• _Instructions for the task_
Filter these entries, keeping only lines that hold the word "market".

== Input material

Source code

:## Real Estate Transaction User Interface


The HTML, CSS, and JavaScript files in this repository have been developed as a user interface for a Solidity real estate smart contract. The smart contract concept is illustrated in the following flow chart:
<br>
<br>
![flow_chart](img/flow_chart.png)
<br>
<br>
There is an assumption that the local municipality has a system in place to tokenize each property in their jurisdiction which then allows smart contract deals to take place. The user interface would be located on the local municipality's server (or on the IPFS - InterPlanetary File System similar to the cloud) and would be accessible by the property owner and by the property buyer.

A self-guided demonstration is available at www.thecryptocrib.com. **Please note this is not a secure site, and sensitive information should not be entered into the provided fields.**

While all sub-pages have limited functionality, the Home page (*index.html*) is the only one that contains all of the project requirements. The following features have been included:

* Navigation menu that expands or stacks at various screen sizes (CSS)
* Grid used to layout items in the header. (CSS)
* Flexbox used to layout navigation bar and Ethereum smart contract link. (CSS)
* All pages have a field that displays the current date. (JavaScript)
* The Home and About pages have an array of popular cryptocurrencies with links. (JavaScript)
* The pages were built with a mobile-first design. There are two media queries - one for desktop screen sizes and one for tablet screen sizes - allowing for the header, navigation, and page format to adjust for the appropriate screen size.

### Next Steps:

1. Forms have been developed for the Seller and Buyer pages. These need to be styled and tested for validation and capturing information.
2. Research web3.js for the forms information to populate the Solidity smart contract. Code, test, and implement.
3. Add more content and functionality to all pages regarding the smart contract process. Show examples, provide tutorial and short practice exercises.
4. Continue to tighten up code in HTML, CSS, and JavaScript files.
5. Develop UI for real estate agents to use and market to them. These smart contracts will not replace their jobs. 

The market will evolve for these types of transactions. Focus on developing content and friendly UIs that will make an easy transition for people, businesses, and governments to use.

====

• _Response to this task_
5. Develop UI for real estate agents to use and market to them. These smart contracts will not replace their jobs. 
The market will evolve for these types of transactions. Focus on developing content and friendly UIs that will make an easy transition for people, businesses, and governments to use.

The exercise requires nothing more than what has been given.